Plasma GitLab Archive
Projects Blog Knowledge

******************************************************************************
INSTALL - PXP, the XML parser for O'Caml
******************************************************************************


==============================================================================
The "pxp" package
==============================================================================

------------------------------------------------------------------------------
Prerequisites
------------------------------------------------------------------------------

PXP requires that the ocamlnet library [1] is already installed (version 4.1 
required). PXP works only with O'Caml >= 4.01. The installation procedure 
defined in the Makefile requires findlib [2] to work [3]. PXP may be optionally 
compiled with support for Alain Frisch's patch of ocamllex called "wlex" [4]. 
There is now also support for ulex, Alain's Unicode-aware replacement for 
ocamllex (same link), which is simpler to build and now highly recommended. 

------------------------------------------------------------------------------
Configuration
------------------------------------------------------------------------------

Beginning with PXP 1.1 it is necessary to configure the parser! 

Configuration is very simple, and in almost all cases it is sufficient to do 

./configure

in the top level directory of the distribution. It is possible to turn some 
options on or off using the -with-xxx and -without-xxx arguments. You can get a 
list by invoking ./configure -help: 

-  -with-lex
   Enables the lexical analyzers ("lexers") generated by the ocamllex tool. You 
   can specify which ocamllex-based lexers are created with the -lexlist option 
   (see below).
   
-  -with-wlex
   Enables the lexical analyzer that works for UTF-8 as internal encoding, and 
   that is based on Alain Frisch's wlex tool. It is relatively small and almost 
   as fast as the ocamllex-based lexers. I recommend it if it is ok to install 
   another library (wlex).
   
-  -with-wlex-compat
   Creates a compatibility package pxp-wlex that includes lexers for UTF8 and 
   ISO-8859-1 (may be required to build old software)
   
-  -with-ulex
   Enables the lexical analyzer that works for UTF-8 as internal encoding, and 
   that is based on Alain Frisch's ulex tool. It is relatively small, but a bit 
   slower than the ocamllex-based lexers. ulex will supersede wlex soon. ulex 
   is required for the preprocessor (see below).
   
-  -with-pp
   Enables the PXP preprocessor (installed as package pxp-pp). See the file 
   PREPROCESSOR for details. The preprocessor requires ulex.
   
-  -lexlist <list-of-encodings>
   Specifies the  character encodings to support by the ocamllex- based  
   lexers. You need only the encodings you are going to use for  the internal 
   representation of the XML data in memory. It is  not necessary to mention a 
   character set here if you only  want to read an external file. Note that 
   utf8 is also  provided by both -with-wlex and -with-ulex, and it is  
   reasonable to omit it here if one of the mentioned options  is in effect.
   
Note that you need at least one lexical analyzer to use PXP as parser.
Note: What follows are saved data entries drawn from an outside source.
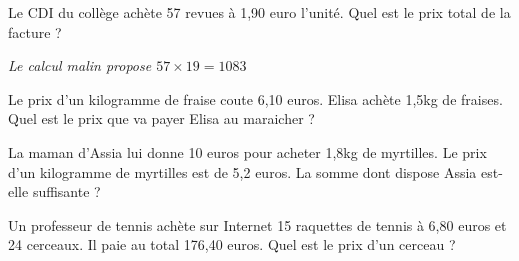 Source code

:\begin{pageParcoursd} 



Le CDI du collège achète 57 revues à 1,90 euro l'unité. Quel est le prix total de la facture ?

\textit{Le calcul malin propose $57 \times 19 = 1083$}  





Le prix d'un kilogramme de fraise coute 6,10 euros. Elisa achète 1,5kg de fraises. Quel est le prix que va payer Elisa au maraicher ?



La maman d'Assia lui donne 10 euros pour acheter 1,8kg de myrtilles. Le prix d'un kilogramme de myrtilles est de 5,2 euros. La somme dont dispose Assia est-elle suffisante  ?



Un professeur de tennis achète sur Internet 15 raquettes de tennis à 6,80 euros et 24 cerceaux. Il paie au total 176,40 euros. Quel est le prix d'un cerceau  ?

 
 
 

\end{pageParcoursd}  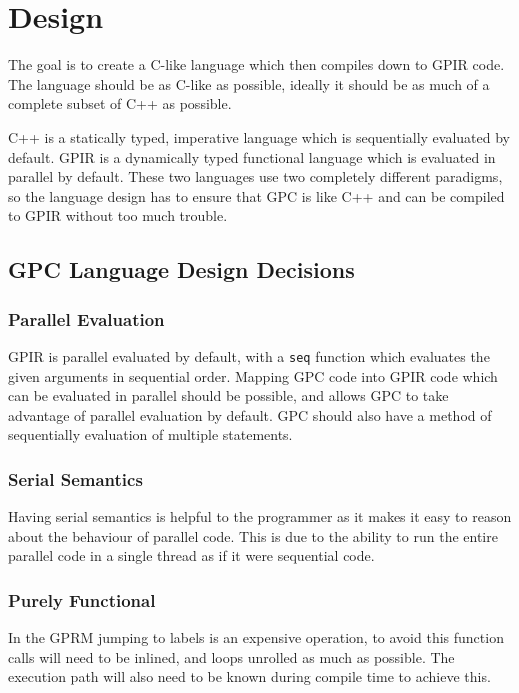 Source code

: \chapter{Design}

The goal is to create a C-like language which then compiles down to GPIR code.
The language should be as C-like as possible, ideally it should be as much
of a complete subset of C++ as possible.

C++ is a statically typed, imperative language which is sequentially evaluated by default.
GPIR is a dynamically typed functional language which is evaluated in parallel by default.
These two languages use two completely different paradigms, so the language design has to 
ensure that GPC is like C++ and can be compiled to GPIR without too much trouble.

\section{GPC Language Design Decisions}
\label{sec:Lang}

\subsection{Parallel Evaluation}
GPIR is parallel evaluated by default, with a \texttt{seq} function which
evaluates the given arguments in sequential order. Mapping GPC code into
GPIR code which can be evaluated in parallel should be possible, and allows
GPC to take advantage of parallel evaluation by default. GPC should also
have a method of sequentially evaluation of multiple statements.


\subsection{Serial Semantics}
Having serial semantics is helpful to the programmer as it makes
it easy to reason about the behaviour of parallel code.
This is due to the ability to run the entire parallel code in a single
thread as if it were sequential code. 

\subsection{Purely Functional}

In the GPRM jumping to labels is an expensive operation, to avoid
this function calls will need to be inlined, and loops unrolled 
as much as possible. The execution path will also need to be known 
during compile time to achieve this. 

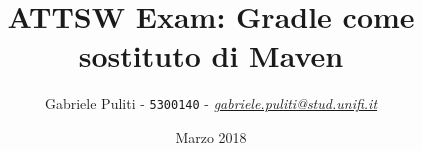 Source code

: \documentclass{article}
\title{ATTSW Exam: Gradle come sostituto di Maven}
\author{Gabriele Puliti - \texttt{5300140} - \href{mailto:gabriele.puliti@stud.unifi.it}{\textit{gabriele.puliti@stud.unifi.it}}}
\date{Marzo 2018}
\begin{document}
\maketitle

\newpage
\tableofcontents
\newpage

\begin{flushleft}


\newpage


\newpage

\newpage


\end{flushleft}
\end{document}
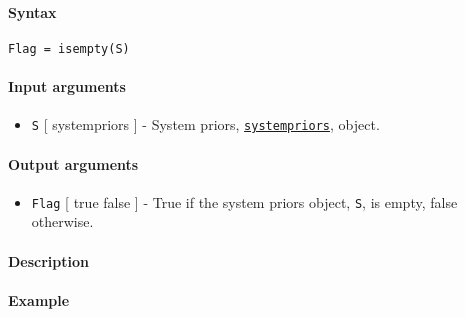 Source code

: 


	\paragraph{Syntax}\label{syntax}

\begin{verbatim}
Flag = isempty(S)
\end{verbatim}

\paragraph{Input arguments}\label{input-arguments}

\begin{itemize}
\itemsep1pt\parskip0pt
\item
  \texttt{S} {[} systempriors {]} - System priors,
  \href{systempriors/Contents}{\texttt{systempriors}}, object.
\end{itemize}

\paragraph{Output arguments}\label{output-arguments}

\begin{itemize}
\itemsep1pt\parskip0pt
\item
  \texttt{Flag} {[} true \textbar{} false {]} - True if the system
  priors object, \texttt{S}, is empty, false otherwise.
\end{itemize}

\paragraph{Description}\label{description}

\paragraph{Example}\label{example}



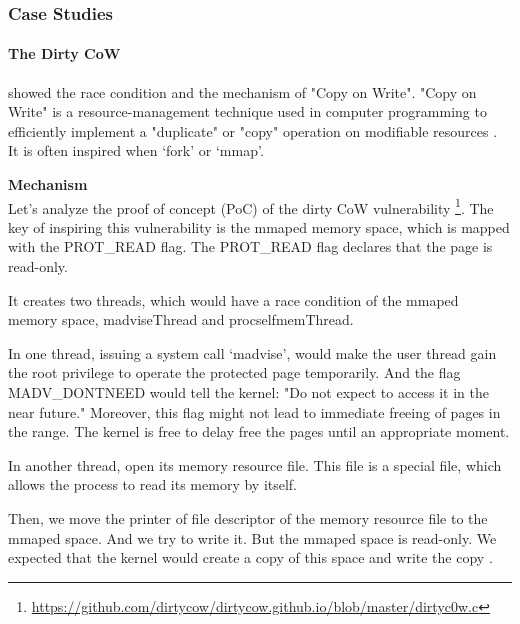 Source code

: \subsubsection{Case Studies}
\label{k_case}

\paragraph{The Dirty CoW}
\textcite{8019988} showed the race condition and the mechanism of "Copy on
Write". "Copy on Write" is a resource-management technique used in computer programming
to efficiently implement a "duplicate" or "copy" operation on modifiable resources \cite{6394426}.
It is often inspired when `fork' or `mmap'.

\textbf{Mechanism}\\
Let's analyze the proof of concept (PoC) of the dirty CoW \cite{8019988} vulnerability
\footnote{\url{https://github.com/dirtycow/dirtycow.github.io/blob/master/dirtyc0w.c}}.
The key of inspiring this vulnerability is the mmaped memory space, which is mapped with
the PROT\_READ flag. The PROT\_READ flag declares that the page is read-only.
% 

It creates two threads, which would have a race condition of the mmaped memory space,
madviseThread and procselfmemThread.

% 

In one thread, issuing a system call `madvise', would make the user thread gain the root
privilege to operate the protected page temporarily. And the flag MADV\_DONTNEED would
tell the kernel: "Do not expect to access it in the near future." Moreover,
this flag might not lead to immediate freeing of pages in the range. The kernel is free
to delay free the pages until an appropriate moment. %

% 

In another thread, open its memory resource file. This file is a special file, which allows
the process to read its memory by itself.

Then, we move the printer of file descriptor of the memory resource file to the mmaped
space. And we try to write it. But the mmaped space is read-only. We expected that the
kernel would create a copy of this space and write the copy \cite{8001953}.
%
------------------------------------------------------------------------------
Compilation
------------------------------------------------------------------------------

The Makefile defines the following goals: 

-  make all
   compiles with the bytecode compiler and creates various bytecode archives 
   (suffix .cma) and some bytecode objects (suffix .cmo) in the directories 
   below src.
   
-  make opt
   compiles with the native compiler and creates various native archives 
   (suffixes .cmxa and .a) and some native objects (suffixes .cmx and .o) in 
   the directories below src.
   
------------------------------------------------------------------------------
Installation
------------------------------------------------------------------------------

The Makefile defines the following goals:

-  make install
   installs the bytecode archives, the interface definitions, and if present, 
   the native archives in the default location of findlib. Up to five packages 
   may be installed: pxp, pxp-engine, pxp-lex-iso88591, pxp-lex-utf8, pxp-wlex. 
   
-  make uninstall
   removes any of the mentioned packages
   
Note: Previous versions of PXP had a compatibility API for the old "markup" 
distribution. This API is no longer supported. Upgrading to the PXP API is not 
very difficult.

------------------------------------------------------------------------------
Usage with the help of "findlib"
------------------------------------------------------------------------------

You can refer to the parser as the findlib package "pxp": 

ocamlfind ocamlc -package pxp ...

Using "pxp" includes as much features of the parser as available, i.e. 
everything that has been configured. This may result in large executables. 

One possibility to reduce the code size is to specify Netstring-related 
predicates (e.g. netstring_only_iso); see the documentation of Netstring. Note 
that these predicates reduce the number of conversion tables for character 
encodings, and this means that not every character encoding of external files 
can be processed. 

Another way of reducing the size of executables is to link only selected parts 
of PXP. It is possible to specify which PXP subpackage is linked; for example, 

ocamlfind ocamlc -package pxp-engine,pxp-lex-iso88591 ...

will only use "pxp-engine" (the core package) and the lexical analyzer 
"pxp-lex-iso88591", even if you have installed more PXP packages.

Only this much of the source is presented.